Seni gidi dut ağacı!


Komşular da, polisler de aynı şeyi söylediler:
“Kestir de rahat et!”
Gelgelelim, kestirmeye gönlüm razı olmuyor bir türlü.

Varlığından keyif duydum hep, mutlu oldum...
Ama bu duygularıma gölge düşürdün sen!
Balkonuma yaptığın gölgeye de benzemiyor bu. 
Seninkisi resmen ihanet!
Hani, “besle kargayı, oysun güzünü” misali...

Oysa ben ne methiyeler düzmüştüm sana:
“... Mutluluğumuzun, sevdalarımızın, kavgalarımızın da tanıkları oldular. Adeta tüm duygularımızın da birer ortakları... Sokaklarımızda yanyana ve üstüste dizilişleriyle bizi bize komşu yapan evlerimizin önünde heybetli birer nöbetçi gibiler. İçeri veya dışarı açılan kapılarımız hep onlara bakar. Yıllar öncesinden başlayan bir dostluk üzerine, dimdik gövdeleriyle bekler kapılarımızı dut ağaçları... Acılarımıza da, sevinçlerimize de ortak oldular. Şehrimizin de bir sembolüdür dut ağaçları...”
Radyodan seslendirdiğim bu sözlere onbinlerce dinleyici tanıktır.
Ama sen bu dostluğa ihanet ettin be, dut ağacı!
Evime giren hırsıza merdiven oldun!
Komşular da, evime tespit için gelen polisler de, hırsızın senin sayende evime girdiğini söyledi. 
Bu durumda, hırsızın suç ortağısın, dut ağacı!
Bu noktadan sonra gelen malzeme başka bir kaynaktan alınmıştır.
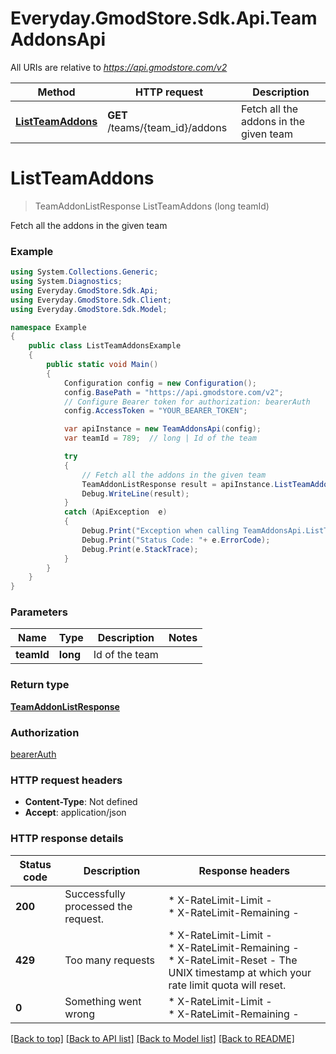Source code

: # Everyday.GmodStore.Sdk.Api.TeamAddonsApi

All URIs are relative to *https://api.gmodstore.com/v2*

Method | HTTP request | Description
------------- | ------------- | -------------
[**ListTeamAddons**](TeamAddonsApi.md#listteamaddons) | **GET** /teams/{team_id}/addons | Fetch all the addons in the given team


<a name="listteamaddons"></a>
# **ListTeamAddons**
> TeamAddonListResponse ListTeamAddons (long teamId)

Fetch all the addons in the given team

### Example
```csharp
using System.Collections.Generic;
using System.Diagnostics;
using Everyday.GmodStore.Sdk.Api;
using Everyday.GmodStore.Sdk.Client;
using Everyday.GmodStore.Sdk.Model;

namespace Example
{
    public class ListTeamAddonsExample
    {
        public static void Main()
        {
            Configuration config = new Configuration();
            config.BasePath = "https://api.gmodstore.com/v2";
            // Configure Bearer token for authorization: bearerAuth
            config.AccessToken = "YOUR_BEARER_TOKEN";

            var apiInstance = new TeamAddonsApi(config);
            var teamId = 789;  // long | Id of the team

            try
            {
                // Fetch all the addons in the given team
                TeamAddonListResponse result = apiInstance.ListTeamAddons(teamId);
                Debug.WriteLine(result);
            }
            catch (ApiException  e)
            {
                Debug.Print("Exception when calling TeamAddonsApi.ListTeamAddons: " + e.Message );
                Debug.Print("Status Code: "+ e.ErrorCode);
                Debug.Print(e.StackTrace);
            }
        }
    }
}
```

### Parameters

Name | Type | Description  | Notes
------------- | ------------- | ------------- | -------------
 **teamId** | **long**| Id of the team | 

### Return type

[**TeamAddonListResponse**](TeamAddonListResponse.md)

### Authorization

[bearerAuth](../README.md#bearerAuth)

### HTTP request headers

 - **Content-Type**: Not defined
 - **Accept**: application/json


### HTTP response details
| Status code | Description | Response headers |
|-------------|-------------|------------------|
| **200** | Successfully processed the request. |  * X-RateLimit-Limit -  <br>  * X-RateLimit-Remaining -  <br>  |
| **429** | Too many requests |  * X-RateLimit-Limit -  <br>  * X-RateLimit-Remaining -  <br>  * X-RateLimit-Reset - The UNIX timestamp at which your rate limit quota will reset. <br>  |
| **0** | Something went wrong |  * X-RateLimit-Limit -  <br>  * X-RateLimit-Remaining -  <br>  |

[[Back to top]](#) [[Back to API list]](../README.md#documentation-for-api-endpoints) [[Back to Model list]](../README.md#documentation-for-models) [[Back to README]](../README.md)

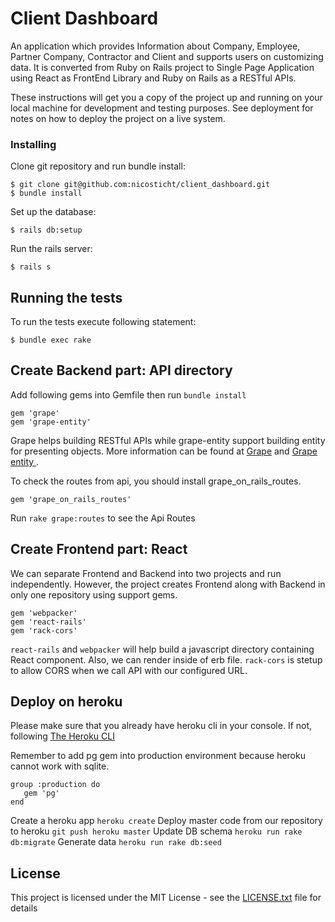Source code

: # Client Dashboard
An application which provides Information about Company, Employee, Partner Company, Contractor and Client and supports users on customizing data. It is converted from Ruby on Rails project to Single Page Application using React as FrontEnd Library and Ruby on Rails as a RESTful APIs.

These instructions will get you a copy of the project up and running on your local machine for development and testing purposes. See deployment for notes on how to deploy the project on a live system.

### Installing
Clone git repository and run bundle install:
```
$ git clone git@github.com:nicosticht/client_dashboard.git
$ bundle install
```

Set up the database:

```
$ rails db:setup
```

Run the rails server:

```
$ rails s
```

## Running the tests

To run the tests execute following statement:

```
$ bundle exec rake
```


## Create Backend part: API directory

Add following gems into Gemfile then run `bundle install`
```
gem 'grape'
gem 'grape-entity'
```
Grape helps building RESTful APIs while grape-entity support building entity for presenting objects. More information can be found at [Grape](https://github.com/ruby-grape/grape) and [Grape entity ](https://github.com/ruby-grape/grape-entity).

To check the routes from api, you should install grape_on_rails_routes.
```
gem 'grape_on_rails_routes'
```
Run `rake grape:routes` to see the Api Routes


## Create Frontend part: React
We can separate Frontend and Backend into two projects and run independently. However, the project creates Frontend along with Backend in only one repository using support gems.

```
gem 'webpacker'
gem 'react-rails'
gem 'rack-cors'
```
`react-rails` and `webpacker` will help build a javascript directory containing React component. Also, we can render inside of erb file.
`rack-cors` is stetup to allow CORS when we call API with our configured URL.

## Deploy on heroku
Please make sure that you already have heroku cli in your console. If not, following [The Heroku CLI](https://devcenter.heroku.com/articles/heroku-cli)

Remember to add pg gem into production environment because heroku cannot work with sqlite.
```
group :production do
   gem 'pg'
end
```

Create a heroku app
`heroku create`
Deploy master code from our repository to heroku
`git push heroku master`
Update DB schema
`heroku run rake db:migrate`
Generate data
`heroku run rake db:seed`

## License

This project is licensed under the MIT License - see the [LICENSE.txt](LICENSE.txt) file for details


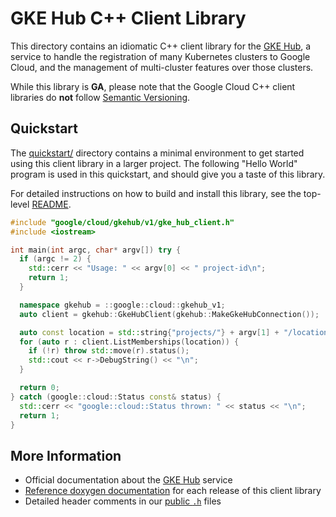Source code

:# GKE Hub C++ Client Library

This directory contains an idiomatic C++ client library for the
[GKE Hub][cloud-service-docs], a service to handle the registration of many
Kubernetes clusters to Google Cloud, and the management of multi-cluster
features over those clusters.

While this library is **GA**, please note that the Google Cloud C++ client libraries do **not** follow
[Semantic Versioning](https://semver.org/).

## Quickstart

The [quickstart/](quickstart/README.md) directory contains a minimal environment
to get started using this client library in a larger project. The following
"Hello World" program is used in this quickstart, and should give you a taste of
this library.

For detailed instructions on how to build and install this library, see the
top-level [README](/README.md#building-and-installing).

<!-- inject-quickstart-start -->

```cc
#include "google/cloud/gkehub/v1/gke_hub_client.h"
#include <iostream>

int main(int argc, char* argv[]) try {
  if (argc != 2) {
    std::cerr << "Usage: " << argv[0] << " project-id\n";
    return 1;
  }

  namespace gkehub = ::google::cloud::gkehub_v1;
  auto client = gkehub::GkeHubClient(gkehub::MakeGkeHubConnection());

  auto const location = std::string{"projects/"} + argv[1] + "/locations/-";
  for (auto r : client.ListMemberships(location)) {
    if (!r) throw std::move(r).status();
    std::cout << r->DebugString() << "\n";
  }

  return 0;
} catch (google::cloud::Status const& status) {
  std::cerr << "google::cloud::Status thrown: " << status << "\n";
  return 1;
}
```

<!-- inject-quickstart-end -->

## More Information

- Official documentation about the [GKE Hub][cloud-service-docs] service
- [Reference doxygen documentation][doxygen-link] for each release of this
  client library
- Detailed header comments in our [public `.h`][source-link] files

[cloud-service-docs]: https://cloud.google.com/anthos
[doxygen-link]: https://googleapis.dev/cpp/google-cloud-gkehub/latest/
[source-link]: https://github.com/googleapis/google-cloud-cpp/tree/main/google/cloud/gkehub
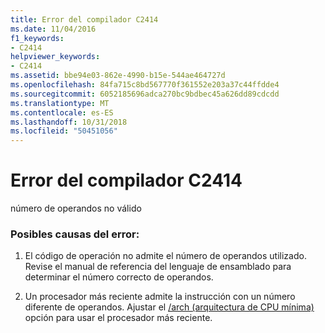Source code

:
 ```yaml
---
title: Error del compilador C2414
ms.date: 11/04/2016
f1_keywords:
- C2414
helpviewer_keywords:
- C2414
ms.assetid: bbe94e03-862e-4990-b15e-544ae464727d
ms.openlocfilehash: 84fa715c8bd567770f361552e203a37c44ffdde4
ms.sourcegitcommit: 6052185696adca270bc9bdbec45a626dd89cdcdd
ms.translationtype: MT
ms.contentlocale: es-ES
ms.lasthandoff: 10/31/2018
ms.locfileid: "50451056"
---
```

# <a name="compiler-error-c2414"></a>Error del compilador C2414

número de operandos no válido

### <a name="to-fix-by-checking-the-following-possible-causes"></a>Posibles causas del error:

1. El código de operación no admite el número de operandos utilizado. Revise el manual de referencia del lenguaje de ensamblado para determinar el número correcto de operandos.

1. Un procesador más reciente admite la instrucción con un número diferente de operandos. Ajustar el [/arch (arquitectura de CPU mínima)](../../build/reference/arch-minimum-cpu-architecture.md) opción para usar el procesador más reciente.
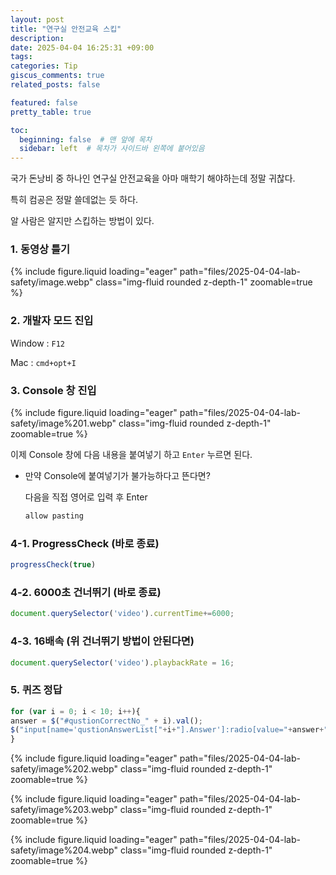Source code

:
 ```yaml
---
layout: post
title: "연구실 안전교육 스킵"
description:
date: 2025-04-04 16:25:31 +09:00
tags: 
categories: Tip
giscus_comments: true
related_posts: false

featured: false
pretty_table: true

toc:
  beginning: false  # 맨 앞에 목차
  sidebar: left  # 목차가 사이드바 왼쪽에 붙어있음
---
```


국가 돈낭비 중 하나인 연구실 안전교육을 아마 매학기 해야하는데 정말 귀찮다.

특히 컴공은 정말 쓸데없는 듯 하다.

알 사람은 알지만 스킵하는 방법이 있다.

### 1. 동영상 틀기

{% include figure.liquid loading="eager" path="files/2025-04-04-lab-safety/image.webp" class="img-fluid rounded z-depth-1" zoomable=true %}

### 2. 개발자 모드 진입

Window : `F12` 

Mac : `cmd+opt+I` 

### 3. Console 창 진입

{% include figure.liquid loading="eager" path="files/2025-04-04-lab-safety/image%201.webp" class="img-fluid rounded z-depth-1" zoomable=true %}

이제 Console 창에 다음 내용을 붙여넣기 하고 `Enter` 누르면 된다.

- 만약 Console에 붙여넣기가 불가능하다고 뜬다면?
    
    다음을 직접 영어로 입력 후 Enter
    
    ```jsx
    allow pasting
    ```
    

### 4-1. ProgressCheck (바로 종료)

```jsx
progressCheck(true)
```

### 4-2. 6000초 건너뛰기 (바로 종료)

```jsx
document.querySelector('video').currentTime+=6000;
```

### 4-3. 16배속 (위 건너뛰기 방법이 안된다면)

```jsx
document.querySelector('video').playbackRate = 16;
```

### 5. 퀴즈 정답

```jsx
for (var i = 0; i < 10; i++){
answer = $("#qustionCorrectNo_" + i).val();
$("input[name='qustionAnswerList["+i+"].Answer']:radio[value="+answer+"]").attr("checked", true);
}
```

{% include figure.liquid loading="eager" path="files/2025-04-04-lab-safety/image%202.webp" class="img-fluid rounded z-depth-1" zoomable=true %}

{% include figure.liquid loading="eager" path="files/2025-04-04-lab-safety/image%203.webp" class="img-fluid rounded z-depth-1" zoomable=true %}

{% include figure.liquid loading="eager" path="files/2025-04-04-lab-safety/image%204.webp" class="img-fluid rounded z-depth-1" zoomable=true %}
Tahminim doğruysa, benim hırsızım çocuk yaşta olmalı!
Nasıl kızarım ona, dut ağacı?
Memleketim böylesi bir krizin girdabındayken...
Memleketimin insanları açlığın, sefaletin, çaresizliğin pençesinde kıvranırken...
O çocuğa nasıl kızabilirim?

“Devleti soyanların içinde, karşısında ceketimizi iliklediğimiz kimseler var” diyen ve bu yüzden de mazlum ve mağdur durumda bırakılan eski İçişleri Bakanı Sadettin Tantan, bir başka konuşmasında da “Yolsuzluk çocukları da bozdu...” diye asıl meseleyi özetlemişken... Memleketimde banka hortumcusu yeğenler, devleti dolandıran, halkımı soyan onca mühim şahsiyetler varken... Ben hırsızıma nasıl kızabilirim?
Yarım paket sigaramla, ucuz çakmağıma bile muhtaçmış, baksana!
Eşim paniğe kapılmasaydı, “önemli bir zararım yok” diye olayı neredeyse bildirmeyecektim bile!

Senin balkonumun önündeki varlığından hep keyif alırdım.
Sokağımda teksin diye nasıl da gururlanırdım?
Ama şu yaptığına da ne demeli?
Hırsızım sana tırmanmış da dalmış açık penceremden içeri!
Suç ortağı olmuşsun!

Balkonumun önündeki varlığından artık tedirginim, bilesin dut ağacı!
“Kestir de rahatla” dediler ya senin için?
Gönlüm elvermese de, ara sıra sana bakışım değişmiyor değil!
Eve her giriş çıkısımda, gözüm sana her iliştiğinde, “Ah seni gidi ah!” diye içimden bir sitem geçiyor, haberin olsun! 
Çok içerledim sana! 

Bugünlerde kendine mukayyet ol! 
Ne yapayım?
Gücüm bir tek sana yetiyor be dut ağacı!